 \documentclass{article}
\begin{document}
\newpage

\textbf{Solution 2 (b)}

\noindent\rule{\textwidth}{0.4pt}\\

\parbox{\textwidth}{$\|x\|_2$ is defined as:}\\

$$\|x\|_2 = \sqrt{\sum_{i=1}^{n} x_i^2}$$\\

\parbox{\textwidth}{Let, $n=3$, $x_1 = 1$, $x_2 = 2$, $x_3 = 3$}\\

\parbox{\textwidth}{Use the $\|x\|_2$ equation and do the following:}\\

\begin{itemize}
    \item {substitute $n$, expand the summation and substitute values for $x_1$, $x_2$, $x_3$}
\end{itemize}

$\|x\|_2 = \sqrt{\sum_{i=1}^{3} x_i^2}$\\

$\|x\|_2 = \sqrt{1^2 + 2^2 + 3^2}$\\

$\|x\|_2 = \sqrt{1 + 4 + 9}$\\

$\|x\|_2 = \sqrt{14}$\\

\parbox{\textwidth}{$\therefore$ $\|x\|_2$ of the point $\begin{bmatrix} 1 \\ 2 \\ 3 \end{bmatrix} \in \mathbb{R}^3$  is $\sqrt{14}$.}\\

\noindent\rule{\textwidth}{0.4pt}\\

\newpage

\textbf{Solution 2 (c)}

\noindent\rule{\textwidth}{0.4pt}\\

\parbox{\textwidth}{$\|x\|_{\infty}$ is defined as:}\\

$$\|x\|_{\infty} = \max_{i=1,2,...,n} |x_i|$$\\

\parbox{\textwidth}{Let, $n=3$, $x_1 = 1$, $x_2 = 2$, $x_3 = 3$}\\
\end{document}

┄┄┄┄┄┄┄┄┄┄

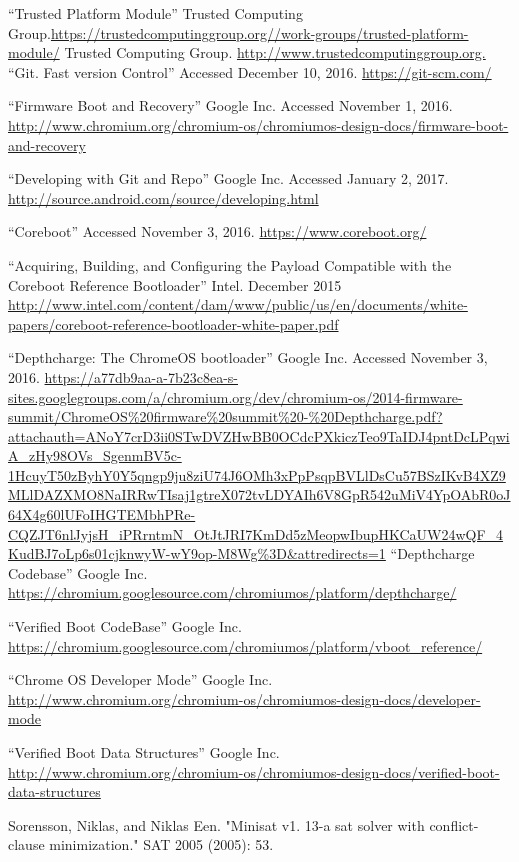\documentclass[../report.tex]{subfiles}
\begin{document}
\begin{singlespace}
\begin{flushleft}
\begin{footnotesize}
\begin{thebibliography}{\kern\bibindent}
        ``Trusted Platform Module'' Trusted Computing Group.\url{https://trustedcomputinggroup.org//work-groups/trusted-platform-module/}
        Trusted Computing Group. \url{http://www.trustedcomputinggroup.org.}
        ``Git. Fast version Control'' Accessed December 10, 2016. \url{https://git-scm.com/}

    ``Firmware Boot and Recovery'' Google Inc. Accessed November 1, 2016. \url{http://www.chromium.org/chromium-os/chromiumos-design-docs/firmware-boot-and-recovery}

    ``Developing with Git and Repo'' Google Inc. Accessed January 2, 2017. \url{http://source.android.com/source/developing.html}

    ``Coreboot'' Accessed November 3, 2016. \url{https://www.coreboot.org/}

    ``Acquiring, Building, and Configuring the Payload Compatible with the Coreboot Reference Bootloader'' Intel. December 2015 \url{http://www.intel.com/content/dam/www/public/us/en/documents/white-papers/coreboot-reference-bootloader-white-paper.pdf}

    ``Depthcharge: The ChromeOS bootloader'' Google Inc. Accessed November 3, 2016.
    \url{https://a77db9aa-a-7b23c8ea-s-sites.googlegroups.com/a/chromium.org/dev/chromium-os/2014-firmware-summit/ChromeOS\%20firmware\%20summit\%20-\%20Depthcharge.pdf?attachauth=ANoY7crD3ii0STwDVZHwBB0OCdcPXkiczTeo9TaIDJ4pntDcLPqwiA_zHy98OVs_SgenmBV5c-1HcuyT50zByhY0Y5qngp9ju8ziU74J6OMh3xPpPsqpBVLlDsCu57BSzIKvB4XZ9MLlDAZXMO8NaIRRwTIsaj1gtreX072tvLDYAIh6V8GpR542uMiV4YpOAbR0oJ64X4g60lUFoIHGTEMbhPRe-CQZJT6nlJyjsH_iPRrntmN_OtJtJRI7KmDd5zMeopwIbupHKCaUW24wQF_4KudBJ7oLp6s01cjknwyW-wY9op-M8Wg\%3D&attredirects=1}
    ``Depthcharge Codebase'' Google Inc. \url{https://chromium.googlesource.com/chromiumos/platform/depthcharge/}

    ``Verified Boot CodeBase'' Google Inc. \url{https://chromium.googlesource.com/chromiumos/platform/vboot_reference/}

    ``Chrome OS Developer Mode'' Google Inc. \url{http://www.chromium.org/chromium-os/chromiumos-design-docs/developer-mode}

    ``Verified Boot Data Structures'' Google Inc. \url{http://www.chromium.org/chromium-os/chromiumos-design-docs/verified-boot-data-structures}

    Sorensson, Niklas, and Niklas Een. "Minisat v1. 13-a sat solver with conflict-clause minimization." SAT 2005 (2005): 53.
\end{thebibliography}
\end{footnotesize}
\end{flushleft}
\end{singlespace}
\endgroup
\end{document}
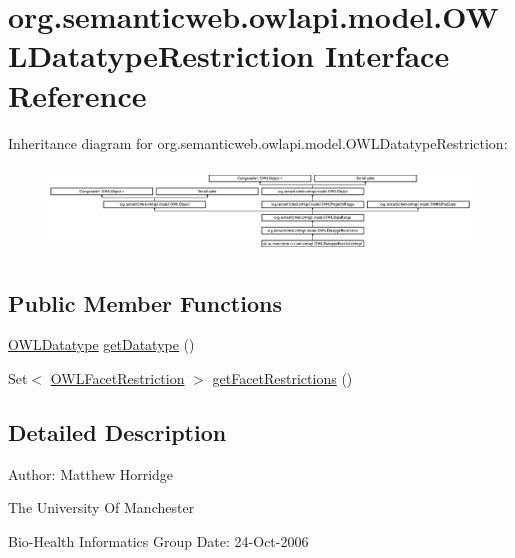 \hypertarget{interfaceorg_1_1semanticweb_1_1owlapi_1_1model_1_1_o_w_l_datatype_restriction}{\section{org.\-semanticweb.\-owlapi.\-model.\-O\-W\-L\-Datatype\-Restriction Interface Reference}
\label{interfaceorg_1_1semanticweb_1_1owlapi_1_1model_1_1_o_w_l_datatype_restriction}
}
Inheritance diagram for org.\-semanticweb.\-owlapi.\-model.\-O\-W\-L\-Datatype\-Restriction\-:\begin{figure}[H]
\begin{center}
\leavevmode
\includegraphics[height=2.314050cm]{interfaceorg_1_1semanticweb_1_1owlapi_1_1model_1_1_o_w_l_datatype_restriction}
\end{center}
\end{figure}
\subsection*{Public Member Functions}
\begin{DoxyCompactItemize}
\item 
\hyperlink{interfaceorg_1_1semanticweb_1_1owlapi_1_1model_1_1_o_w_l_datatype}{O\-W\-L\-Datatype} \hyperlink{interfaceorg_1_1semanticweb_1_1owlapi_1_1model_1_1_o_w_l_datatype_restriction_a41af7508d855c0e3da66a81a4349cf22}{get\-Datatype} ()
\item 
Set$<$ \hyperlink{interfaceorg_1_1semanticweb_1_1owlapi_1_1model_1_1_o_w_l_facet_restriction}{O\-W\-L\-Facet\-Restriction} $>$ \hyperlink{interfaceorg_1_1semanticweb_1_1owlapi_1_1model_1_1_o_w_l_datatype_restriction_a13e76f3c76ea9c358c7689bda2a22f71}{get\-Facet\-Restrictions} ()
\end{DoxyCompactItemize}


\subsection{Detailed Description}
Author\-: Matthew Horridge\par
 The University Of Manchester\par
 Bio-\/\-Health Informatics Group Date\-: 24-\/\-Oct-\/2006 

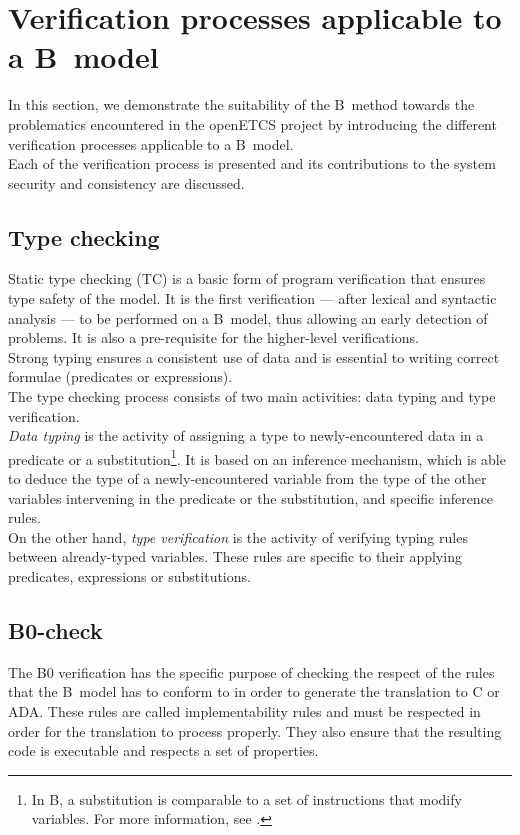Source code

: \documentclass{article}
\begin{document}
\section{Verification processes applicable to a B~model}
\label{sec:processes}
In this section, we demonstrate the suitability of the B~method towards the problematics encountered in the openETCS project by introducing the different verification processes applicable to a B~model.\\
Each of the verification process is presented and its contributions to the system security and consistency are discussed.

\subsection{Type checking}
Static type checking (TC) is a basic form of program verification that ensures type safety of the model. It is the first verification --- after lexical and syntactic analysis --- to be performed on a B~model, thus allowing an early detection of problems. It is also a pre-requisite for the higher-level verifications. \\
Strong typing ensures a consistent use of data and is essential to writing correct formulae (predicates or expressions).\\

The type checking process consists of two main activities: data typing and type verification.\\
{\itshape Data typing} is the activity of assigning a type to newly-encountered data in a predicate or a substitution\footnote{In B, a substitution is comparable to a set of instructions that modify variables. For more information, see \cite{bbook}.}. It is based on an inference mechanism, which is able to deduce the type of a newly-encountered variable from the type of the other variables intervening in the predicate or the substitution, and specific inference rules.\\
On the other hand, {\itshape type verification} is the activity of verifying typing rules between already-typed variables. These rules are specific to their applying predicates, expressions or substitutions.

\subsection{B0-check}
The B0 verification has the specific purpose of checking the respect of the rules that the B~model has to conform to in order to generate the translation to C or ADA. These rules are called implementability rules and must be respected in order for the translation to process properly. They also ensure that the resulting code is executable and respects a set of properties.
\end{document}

┄┄┄┄┄┄┄┄┄┄

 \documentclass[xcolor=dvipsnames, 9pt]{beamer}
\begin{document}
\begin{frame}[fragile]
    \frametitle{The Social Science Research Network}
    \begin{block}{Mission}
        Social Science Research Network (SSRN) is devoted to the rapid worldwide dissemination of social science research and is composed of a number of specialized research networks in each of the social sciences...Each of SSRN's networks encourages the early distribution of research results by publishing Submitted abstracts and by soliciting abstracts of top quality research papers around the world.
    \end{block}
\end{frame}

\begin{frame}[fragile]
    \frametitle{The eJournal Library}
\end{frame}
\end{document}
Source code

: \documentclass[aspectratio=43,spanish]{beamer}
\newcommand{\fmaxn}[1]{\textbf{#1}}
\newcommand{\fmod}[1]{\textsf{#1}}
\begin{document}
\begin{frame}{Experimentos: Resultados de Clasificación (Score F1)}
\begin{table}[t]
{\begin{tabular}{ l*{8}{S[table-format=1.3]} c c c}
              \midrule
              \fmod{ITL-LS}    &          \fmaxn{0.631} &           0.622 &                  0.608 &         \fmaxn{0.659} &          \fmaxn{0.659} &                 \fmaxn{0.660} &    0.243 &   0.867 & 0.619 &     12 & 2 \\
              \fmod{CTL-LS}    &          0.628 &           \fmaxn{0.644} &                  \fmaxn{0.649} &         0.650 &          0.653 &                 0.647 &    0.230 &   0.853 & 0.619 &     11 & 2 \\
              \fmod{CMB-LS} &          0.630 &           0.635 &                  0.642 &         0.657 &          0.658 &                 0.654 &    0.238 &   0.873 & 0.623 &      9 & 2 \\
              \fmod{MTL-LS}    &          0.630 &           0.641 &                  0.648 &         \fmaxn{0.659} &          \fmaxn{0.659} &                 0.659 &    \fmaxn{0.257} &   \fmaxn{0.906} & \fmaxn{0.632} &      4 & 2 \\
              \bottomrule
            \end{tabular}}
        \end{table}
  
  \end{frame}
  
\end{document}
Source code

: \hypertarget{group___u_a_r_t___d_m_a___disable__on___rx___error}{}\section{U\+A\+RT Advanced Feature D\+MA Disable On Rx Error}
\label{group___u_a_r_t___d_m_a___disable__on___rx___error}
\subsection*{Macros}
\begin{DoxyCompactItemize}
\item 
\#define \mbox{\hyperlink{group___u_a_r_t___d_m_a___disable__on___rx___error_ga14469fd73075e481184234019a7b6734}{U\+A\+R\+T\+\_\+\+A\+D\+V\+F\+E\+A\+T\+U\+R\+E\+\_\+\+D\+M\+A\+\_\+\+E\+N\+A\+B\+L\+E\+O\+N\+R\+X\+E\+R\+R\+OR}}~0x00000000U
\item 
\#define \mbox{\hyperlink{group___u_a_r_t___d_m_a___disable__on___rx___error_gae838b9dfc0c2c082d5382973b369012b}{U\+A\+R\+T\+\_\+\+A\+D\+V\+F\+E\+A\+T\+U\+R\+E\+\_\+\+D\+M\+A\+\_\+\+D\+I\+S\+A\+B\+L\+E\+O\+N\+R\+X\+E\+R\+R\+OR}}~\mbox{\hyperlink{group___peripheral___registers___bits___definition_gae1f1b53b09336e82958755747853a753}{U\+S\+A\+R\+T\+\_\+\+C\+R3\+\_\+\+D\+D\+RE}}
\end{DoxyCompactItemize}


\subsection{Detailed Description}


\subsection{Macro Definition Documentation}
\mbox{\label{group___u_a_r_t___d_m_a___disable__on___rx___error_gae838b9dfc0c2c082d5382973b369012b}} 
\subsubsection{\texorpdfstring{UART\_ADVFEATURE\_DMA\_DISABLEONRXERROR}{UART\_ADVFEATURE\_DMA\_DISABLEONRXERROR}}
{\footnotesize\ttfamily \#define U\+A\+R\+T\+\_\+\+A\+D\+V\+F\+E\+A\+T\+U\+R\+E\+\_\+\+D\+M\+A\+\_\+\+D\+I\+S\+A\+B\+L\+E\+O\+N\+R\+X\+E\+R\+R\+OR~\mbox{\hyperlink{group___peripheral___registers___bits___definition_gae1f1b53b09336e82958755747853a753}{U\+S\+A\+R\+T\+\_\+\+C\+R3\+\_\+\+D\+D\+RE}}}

┄┄┄┄┄┄┄┄┄┄

■ **Aim of the task**: Which lines in the data above hold the string "December"? Return each of them.

■ **Reply**:
        ``Git. Fast version Control'' Accessed December 10, 2016. \url{https://git-scm.com/}
    ``Acquiring, Building, and Configuring the Payload Compatible with the Coreboot Reference Bootloader'' Intel. December 2015 \url{http://www.intel.com/content/dam/www/public/us/en/documents/white-papers/coreboot-reference-bootloader-white-paper.pdf}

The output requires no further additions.